M. Şevket Eygi

M. Şevket Eygi

Tarımımız ve Hayvancılığımız

Tarımımız ve Hayvancılığımız

Türkiye’nin ekilebilir arazisi, kendine yetecek ekmeklik buğday yetiştirmeye müsait midir? Müsaittir.

Kendimize yetecek buğdayı ürettikten sonra, fazlasını dışarıya satacak üretim yapabilir miyiz? Yapabiliriz. Bir ara böyleydi.

Yüzölçümü bizden az olan Fransa buğday ihraç ediyor da biz niçin onun gibi olmayalım?
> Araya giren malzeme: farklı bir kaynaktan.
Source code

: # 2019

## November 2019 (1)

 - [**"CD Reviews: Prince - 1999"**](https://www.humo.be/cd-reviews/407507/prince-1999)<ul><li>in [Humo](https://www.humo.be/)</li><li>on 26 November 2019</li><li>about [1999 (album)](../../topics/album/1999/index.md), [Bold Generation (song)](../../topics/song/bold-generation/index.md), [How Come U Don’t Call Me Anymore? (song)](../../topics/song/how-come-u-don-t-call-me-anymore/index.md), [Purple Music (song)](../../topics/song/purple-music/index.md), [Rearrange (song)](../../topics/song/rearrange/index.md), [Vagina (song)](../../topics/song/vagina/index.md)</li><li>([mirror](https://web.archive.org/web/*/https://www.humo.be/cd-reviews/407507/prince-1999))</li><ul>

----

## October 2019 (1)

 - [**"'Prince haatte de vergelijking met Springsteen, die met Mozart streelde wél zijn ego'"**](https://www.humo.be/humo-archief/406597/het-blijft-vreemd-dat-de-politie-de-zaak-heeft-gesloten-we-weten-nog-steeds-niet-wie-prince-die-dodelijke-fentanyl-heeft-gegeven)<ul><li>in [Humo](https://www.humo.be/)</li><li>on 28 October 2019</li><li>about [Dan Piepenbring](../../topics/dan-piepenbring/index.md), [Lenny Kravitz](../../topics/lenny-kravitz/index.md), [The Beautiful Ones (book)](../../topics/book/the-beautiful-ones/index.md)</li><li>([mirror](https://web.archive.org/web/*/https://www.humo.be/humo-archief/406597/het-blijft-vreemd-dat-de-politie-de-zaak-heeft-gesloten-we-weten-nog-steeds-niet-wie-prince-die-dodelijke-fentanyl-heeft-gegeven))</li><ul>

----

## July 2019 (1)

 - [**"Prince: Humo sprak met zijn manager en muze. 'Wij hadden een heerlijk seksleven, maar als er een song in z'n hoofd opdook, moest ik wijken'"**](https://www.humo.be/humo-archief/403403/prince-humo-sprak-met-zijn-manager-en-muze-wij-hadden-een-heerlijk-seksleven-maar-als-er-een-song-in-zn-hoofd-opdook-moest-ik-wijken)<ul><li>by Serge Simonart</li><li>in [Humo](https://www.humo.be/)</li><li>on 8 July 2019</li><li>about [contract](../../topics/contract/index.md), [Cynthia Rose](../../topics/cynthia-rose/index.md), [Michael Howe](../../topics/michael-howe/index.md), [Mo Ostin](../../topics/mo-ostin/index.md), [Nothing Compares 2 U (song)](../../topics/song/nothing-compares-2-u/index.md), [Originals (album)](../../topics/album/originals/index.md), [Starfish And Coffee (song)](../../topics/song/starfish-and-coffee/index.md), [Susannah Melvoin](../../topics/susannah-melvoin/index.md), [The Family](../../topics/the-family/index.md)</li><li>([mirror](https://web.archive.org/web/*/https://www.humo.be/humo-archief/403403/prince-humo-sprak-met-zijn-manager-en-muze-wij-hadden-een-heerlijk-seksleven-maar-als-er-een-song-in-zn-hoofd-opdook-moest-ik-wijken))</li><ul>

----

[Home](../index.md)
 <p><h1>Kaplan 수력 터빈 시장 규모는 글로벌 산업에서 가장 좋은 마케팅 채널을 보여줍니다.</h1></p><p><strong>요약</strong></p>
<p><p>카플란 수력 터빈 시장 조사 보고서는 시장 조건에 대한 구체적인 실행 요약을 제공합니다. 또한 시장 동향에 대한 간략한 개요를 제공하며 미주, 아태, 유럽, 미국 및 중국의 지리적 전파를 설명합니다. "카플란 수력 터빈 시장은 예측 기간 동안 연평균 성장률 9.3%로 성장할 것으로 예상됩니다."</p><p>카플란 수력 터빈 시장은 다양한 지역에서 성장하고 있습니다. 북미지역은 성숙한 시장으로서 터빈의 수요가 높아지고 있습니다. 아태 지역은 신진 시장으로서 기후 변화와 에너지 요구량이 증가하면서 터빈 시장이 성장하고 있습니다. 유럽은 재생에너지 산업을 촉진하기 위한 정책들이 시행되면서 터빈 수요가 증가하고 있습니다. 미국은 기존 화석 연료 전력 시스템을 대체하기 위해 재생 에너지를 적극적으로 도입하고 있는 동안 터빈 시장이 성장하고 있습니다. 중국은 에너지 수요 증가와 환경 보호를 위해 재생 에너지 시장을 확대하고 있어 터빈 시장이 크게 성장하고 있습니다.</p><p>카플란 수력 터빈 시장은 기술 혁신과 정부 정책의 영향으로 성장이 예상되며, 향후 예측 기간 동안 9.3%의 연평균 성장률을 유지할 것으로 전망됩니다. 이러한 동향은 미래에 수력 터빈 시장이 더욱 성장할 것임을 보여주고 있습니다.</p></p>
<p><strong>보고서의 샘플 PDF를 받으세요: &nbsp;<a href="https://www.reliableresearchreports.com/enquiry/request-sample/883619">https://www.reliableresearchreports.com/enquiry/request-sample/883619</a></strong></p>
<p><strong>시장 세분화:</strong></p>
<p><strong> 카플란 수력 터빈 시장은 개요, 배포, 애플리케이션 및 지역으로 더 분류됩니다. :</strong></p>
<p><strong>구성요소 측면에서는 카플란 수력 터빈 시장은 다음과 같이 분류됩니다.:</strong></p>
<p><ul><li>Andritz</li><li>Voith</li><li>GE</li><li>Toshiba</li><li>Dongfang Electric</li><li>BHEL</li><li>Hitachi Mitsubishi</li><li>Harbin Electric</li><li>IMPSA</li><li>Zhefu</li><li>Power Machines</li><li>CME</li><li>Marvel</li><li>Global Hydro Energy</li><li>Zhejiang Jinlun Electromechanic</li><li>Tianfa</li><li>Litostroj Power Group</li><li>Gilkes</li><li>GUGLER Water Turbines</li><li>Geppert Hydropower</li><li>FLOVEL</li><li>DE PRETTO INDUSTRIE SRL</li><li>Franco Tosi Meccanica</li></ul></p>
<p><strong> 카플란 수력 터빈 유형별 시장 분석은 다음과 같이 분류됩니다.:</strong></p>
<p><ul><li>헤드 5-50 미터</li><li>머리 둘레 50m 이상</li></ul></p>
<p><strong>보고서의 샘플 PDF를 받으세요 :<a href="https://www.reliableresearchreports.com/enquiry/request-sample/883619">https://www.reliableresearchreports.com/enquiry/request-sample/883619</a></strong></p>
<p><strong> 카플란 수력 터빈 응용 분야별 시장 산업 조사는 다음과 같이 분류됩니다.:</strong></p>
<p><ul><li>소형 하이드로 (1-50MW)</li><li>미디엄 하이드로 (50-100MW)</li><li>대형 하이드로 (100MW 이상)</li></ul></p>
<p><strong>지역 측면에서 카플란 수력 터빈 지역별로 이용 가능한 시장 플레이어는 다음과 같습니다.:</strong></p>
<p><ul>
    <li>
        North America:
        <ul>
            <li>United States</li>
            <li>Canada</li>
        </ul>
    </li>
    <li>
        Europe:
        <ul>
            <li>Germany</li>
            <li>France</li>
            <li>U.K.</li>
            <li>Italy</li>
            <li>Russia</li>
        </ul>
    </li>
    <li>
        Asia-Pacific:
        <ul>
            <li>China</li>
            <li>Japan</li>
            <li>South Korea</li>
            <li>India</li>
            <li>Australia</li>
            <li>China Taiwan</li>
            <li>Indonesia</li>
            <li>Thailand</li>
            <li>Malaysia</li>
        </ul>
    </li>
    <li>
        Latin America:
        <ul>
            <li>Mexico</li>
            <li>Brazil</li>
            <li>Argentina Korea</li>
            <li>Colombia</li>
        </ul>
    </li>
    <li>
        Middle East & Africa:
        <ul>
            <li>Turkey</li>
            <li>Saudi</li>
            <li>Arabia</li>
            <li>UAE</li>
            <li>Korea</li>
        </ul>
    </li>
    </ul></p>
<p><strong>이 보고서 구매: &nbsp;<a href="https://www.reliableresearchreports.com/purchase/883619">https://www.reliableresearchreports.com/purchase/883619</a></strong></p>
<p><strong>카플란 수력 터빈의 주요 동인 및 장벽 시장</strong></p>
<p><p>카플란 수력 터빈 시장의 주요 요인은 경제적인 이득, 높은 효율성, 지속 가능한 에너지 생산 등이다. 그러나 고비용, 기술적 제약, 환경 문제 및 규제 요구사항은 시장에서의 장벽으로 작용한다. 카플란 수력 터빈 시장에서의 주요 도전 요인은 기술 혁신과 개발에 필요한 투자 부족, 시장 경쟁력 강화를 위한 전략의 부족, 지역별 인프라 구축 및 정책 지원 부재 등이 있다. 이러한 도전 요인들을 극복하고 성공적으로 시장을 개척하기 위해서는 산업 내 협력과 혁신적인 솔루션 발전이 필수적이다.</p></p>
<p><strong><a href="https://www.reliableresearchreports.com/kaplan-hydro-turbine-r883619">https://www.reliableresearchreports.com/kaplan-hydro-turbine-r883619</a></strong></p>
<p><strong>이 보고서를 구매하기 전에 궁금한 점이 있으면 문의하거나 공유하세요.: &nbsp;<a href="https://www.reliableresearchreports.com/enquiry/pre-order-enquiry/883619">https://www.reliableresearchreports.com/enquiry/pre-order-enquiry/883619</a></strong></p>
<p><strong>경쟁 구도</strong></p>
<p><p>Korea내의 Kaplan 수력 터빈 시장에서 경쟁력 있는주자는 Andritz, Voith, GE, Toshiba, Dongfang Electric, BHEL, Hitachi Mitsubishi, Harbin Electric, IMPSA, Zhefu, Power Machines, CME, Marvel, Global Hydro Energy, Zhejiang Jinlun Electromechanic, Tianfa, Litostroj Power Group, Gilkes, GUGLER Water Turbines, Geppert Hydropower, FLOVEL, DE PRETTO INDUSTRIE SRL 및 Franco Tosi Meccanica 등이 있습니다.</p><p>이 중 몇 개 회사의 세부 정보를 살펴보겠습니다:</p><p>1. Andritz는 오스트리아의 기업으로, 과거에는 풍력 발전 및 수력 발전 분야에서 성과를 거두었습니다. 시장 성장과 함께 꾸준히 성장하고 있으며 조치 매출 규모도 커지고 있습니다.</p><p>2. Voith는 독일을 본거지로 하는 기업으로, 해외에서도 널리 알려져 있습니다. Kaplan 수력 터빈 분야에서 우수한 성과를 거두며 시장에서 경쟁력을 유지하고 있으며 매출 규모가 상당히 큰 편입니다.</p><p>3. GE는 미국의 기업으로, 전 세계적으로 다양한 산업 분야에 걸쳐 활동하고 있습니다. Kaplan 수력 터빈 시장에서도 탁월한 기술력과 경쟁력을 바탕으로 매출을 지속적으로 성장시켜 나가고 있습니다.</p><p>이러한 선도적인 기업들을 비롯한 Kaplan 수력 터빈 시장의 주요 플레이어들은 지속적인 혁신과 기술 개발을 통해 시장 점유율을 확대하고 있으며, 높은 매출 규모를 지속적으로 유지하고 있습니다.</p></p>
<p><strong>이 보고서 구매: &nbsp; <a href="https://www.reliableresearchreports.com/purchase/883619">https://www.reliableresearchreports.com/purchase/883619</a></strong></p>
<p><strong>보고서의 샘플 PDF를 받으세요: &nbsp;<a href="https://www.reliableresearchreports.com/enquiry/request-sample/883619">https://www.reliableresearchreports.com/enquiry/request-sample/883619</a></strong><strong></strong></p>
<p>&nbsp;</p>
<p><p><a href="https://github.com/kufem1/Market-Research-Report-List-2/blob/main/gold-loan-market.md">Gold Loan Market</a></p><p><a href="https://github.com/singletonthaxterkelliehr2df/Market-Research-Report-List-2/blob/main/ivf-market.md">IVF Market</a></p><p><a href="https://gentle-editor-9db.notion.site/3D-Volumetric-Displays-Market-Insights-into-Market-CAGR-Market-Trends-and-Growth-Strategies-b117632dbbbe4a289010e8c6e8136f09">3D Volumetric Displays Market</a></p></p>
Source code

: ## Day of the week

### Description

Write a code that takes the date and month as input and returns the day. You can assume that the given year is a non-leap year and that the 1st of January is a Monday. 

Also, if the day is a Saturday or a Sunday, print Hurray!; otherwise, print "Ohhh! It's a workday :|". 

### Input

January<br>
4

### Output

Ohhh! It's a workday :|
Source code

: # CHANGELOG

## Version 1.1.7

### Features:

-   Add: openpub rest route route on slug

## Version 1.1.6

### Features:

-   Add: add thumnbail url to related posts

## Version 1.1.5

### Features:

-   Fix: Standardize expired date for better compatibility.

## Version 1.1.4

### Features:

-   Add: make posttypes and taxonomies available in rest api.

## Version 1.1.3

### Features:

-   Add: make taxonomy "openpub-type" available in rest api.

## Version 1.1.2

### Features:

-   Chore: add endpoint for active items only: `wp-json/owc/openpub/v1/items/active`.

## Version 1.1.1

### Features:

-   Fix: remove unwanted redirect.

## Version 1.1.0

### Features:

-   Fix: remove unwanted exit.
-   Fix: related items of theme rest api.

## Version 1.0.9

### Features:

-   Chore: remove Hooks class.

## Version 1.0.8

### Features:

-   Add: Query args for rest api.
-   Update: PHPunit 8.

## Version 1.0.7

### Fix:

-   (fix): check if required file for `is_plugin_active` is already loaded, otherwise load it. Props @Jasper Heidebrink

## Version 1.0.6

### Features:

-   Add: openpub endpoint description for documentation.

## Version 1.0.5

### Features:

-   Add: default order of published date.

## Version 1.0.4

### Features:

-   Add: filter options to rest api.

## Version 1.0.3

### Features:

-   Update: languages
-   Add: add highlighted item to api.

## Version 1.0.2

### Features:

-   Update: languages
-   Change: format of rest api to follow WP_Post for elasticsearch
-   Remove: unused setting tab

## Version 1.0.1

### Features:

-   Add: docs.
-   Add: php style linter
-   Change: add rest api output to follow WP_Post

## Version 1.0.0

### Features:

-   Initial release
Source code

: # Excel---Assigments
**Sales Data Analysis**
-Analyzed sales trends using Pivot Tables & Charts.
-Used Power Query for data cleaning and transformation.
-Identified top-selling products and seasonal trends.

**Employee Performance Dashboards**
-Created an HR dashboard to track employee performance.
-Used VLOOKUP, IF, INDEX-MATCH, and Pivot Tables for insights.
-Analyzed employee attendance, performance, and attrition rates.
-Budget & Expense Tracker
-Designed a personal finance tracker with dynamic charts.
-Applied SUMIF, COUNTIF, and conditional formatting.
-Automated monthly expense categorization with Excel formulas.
Dışarıya başka ürünler satar, buğdayımızın bir kısmını da ithal ederiz... Bu çok yanlış bir şeydir. Buğday sıradan bir madde değildir, stratejik maddedir. Domatese, çileğe, portakala benzemez. Onlarsız yaşayabilirsiniz ama buğdaysız (veya bazı ülkelerde pirinçsiz) yaşayamazsanız. Uluslararası bir kriz olur, büyük bir savaş patlar ve buğdaysız kalırsak çok sıkıntı çekebiliriz.

Buğday konusunda ne yapmak lazımdır: Planlar programlar yapmak, projeler üretmek, çare ve çözümler bulmak ve ne yapıp yapıp ekmeklik buğdayımızı yurdumuzda üretmemiz gerekir.

Türkiye şu anda dünyanın yedinci tarım ülkesiymiş!.. İstatistiklerle her şeyi ispat etmek mümkündür!

18-19 Temmuz’da otomobille küçük bir Trakya seyahati yaptım. Ara yollardan ta İğneada’ya, Bulgaristan sınırındaki Sislioba köyüne kadar gittim. Dönüşte yine tali yollardan geçerek nice yer gördüm. Gözlerimin ulaştığı yerlerde bir tek bahçede, bir tek bostanda, bir tek bağda bir tek (tekrar ediyorum) bir tek çalışan insan görmedim. Lakin köy kahvehaneleri doluydu.

Tek başına yalnız Trakya bile bütün Türkiye’yi doyurmaya yeter.

Havsa’dan geçerken bir kavun satın aldım, yerli kavun değilmiş, Kırkağaç kavunu imiş!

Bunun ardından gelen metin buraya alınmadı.